Governor Paul R. LePage proclaimed the month of May as Bicycle and Pedestrian Month in Maine, and urged all citizens to recognize this observance. This official proclamation signed by the governor recognizes that bicycling and walking are key components of economically vibrant communities; they are safe, healthy and enjoyable forms of exercise; bicycling and walking are low cost and accessible forms of transportation; and we are working to make our communities safe places that encourage bicycling and walking to improve our quality of life. The proclamation also recognizes that Maine is considered one of the most bicycle and pedestrian friendly states in the nation – last year, the League of American Bicyclists ranked Maine second in the nation for bike friendliness.
Students in over 40 schools from Fort Kent to York and from Sebago to Houlton will be celebrating Maine Bicycle and Pedestrian Month as they commute on foot or by bicycle.
Parents, teachers, students, and volunteers at each school have organized events such as “walking school buses” (children walking with adult supervision) and walking field trips, “bike trains” and “bike trek” field trips (groups bicycling with adult supervision), as well as bike safety rodeos and after-school bike clubs.
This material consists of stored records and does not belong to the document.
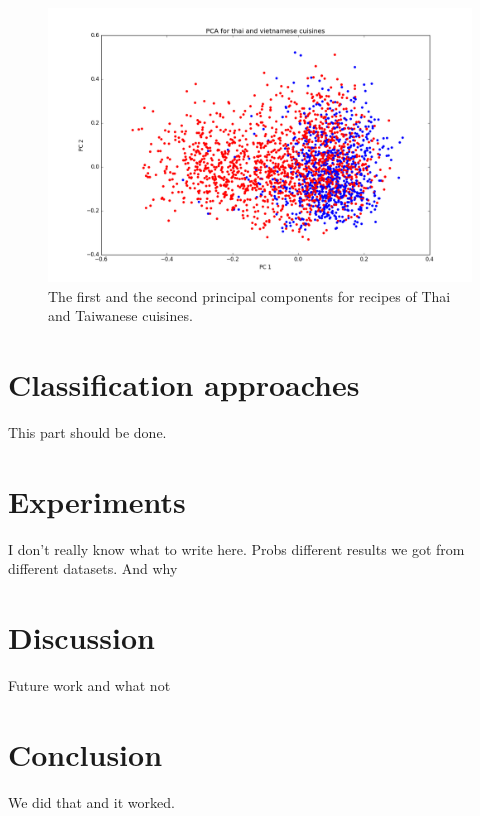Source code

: \documentclass[prodmode,acmtap]{acmlarge}
\begin{document}
\begin{figure}[tp]
\centering
\includegraphics[scale=0.2]{PCA_thai_vietnam}
\caption{The first and the second principal components for recipes of Thai and Taiwanese cuisines.}
\label{thai_taiwan_pca12}
\end{figure}





\section{Classification approaches}
This part should be done. 

\section {Experiments}
I don't really know what to write here. Probs different results we got from different datasets. And why

\section{Discussion}
Future work and what not

\section{Conclusion}
We did that and it worked. 





\end{document}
May is also National Bike Month and a number of schools will hold bike to school events to celebrate the first-ever National Bike to School Day on May 9.
Throughout the year, Maine’s federally funded Safe Routes to School Program — a program of the Maine Department of Transportation, the Bicycle Coalition of Maine and communities throughout the state — supports local efforts to improve safety and increase walking and bicycling to school and after-school activities. Two of the major goals of the Safe Routes to School Program are improved safety, including building life-long transportation skills, and increased physical activity to fight childhood obesity. Emerging brain science demonstrates the benefits to children who walk and bike before the beginning of the school day. “There’s a big boost in academic performance and improved classroom behavior. So this program is very much a win-win for students, families and school staff,” said Nancy Grant, executive director of the Bicycle Coalition of Maine.
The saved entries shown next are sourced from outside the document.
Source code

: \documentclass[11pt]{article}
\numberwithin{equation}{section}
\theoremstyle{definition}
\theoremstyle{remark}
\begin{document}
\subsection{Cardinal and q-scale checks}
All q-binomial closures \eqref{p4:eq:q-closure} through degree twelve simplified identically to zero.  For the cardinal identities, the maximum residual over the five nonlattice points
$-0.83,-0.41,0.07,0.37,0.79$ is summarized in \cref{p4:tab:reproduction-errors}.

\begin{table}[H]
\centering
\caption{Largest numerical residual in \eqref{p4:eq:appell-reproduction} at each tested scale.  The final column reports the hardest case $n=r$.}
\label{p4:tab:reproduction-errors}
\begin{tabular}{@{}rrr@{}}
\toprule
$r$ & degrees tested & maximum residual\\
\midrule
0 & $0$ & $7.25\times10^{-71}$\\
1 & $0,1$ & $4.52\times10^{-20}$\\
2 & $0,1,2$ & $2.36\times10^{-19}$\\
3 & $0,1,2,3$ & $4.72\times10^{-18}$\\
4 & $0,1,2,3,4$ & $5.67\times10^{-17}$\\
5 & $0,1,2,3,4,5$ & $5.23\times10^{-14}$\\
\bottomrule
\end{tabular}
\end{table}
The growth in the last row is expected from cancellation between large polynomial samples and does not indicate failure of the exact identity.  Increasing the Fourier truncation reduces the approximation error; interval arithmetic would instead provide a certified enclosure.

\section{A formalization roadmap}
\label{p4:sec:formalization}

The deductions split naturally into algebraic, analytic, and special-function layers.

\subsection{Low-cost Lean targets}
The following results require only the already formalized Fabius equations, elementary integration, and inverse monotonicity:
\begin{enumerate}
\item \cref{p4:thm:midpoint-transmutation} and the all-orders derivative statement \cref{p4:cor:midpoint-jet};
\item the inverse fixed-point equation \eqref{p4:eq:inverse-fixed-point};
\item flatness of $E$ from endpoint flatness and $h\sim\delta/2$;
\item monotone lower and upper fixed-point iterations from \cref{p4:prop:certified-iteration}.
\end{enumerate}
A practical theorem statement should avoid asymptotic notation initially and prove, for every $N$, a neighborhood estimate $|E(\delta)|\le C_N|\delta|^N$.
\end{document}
Since Maine’s program began in 2001, more than 150 schools have become involved. Using federal funds, more than 50 communities have been approved for infrastructure improvements to make walking and biking safer near schools. “These federally funded safety improvements have been extremely helpful in creating safer pedestrian and bicycle travel and reducing traffic congestion around schools in communities throughout the state,” said Sarah Cushman, Southern Maine Planner for the Maine Safe Routes to School program.
Communities already registered to participate in walk and bike activities this spring include Augusta, Bath, Biddeford, Buckfield, Buxton, Byron, Camden, Canton, Carthage, Dixfield, Fort Kent, Freeport, Greenville, Hanover, Hartford, Houlton, Kennebunk, Limestone, Lincolnville, Madison, Mexico, Monmouth, Naples, North Berwick, Norway, Oakland, Peru, Pittsfield, Portland, Raymond, Richmond, Roxbury, Rumford, Scarborough, Sebago, South Portland, Strong, Sumner, Topsham, Westbrook, Windham, Woolwich, and York. It is likely that additional schools also will participate.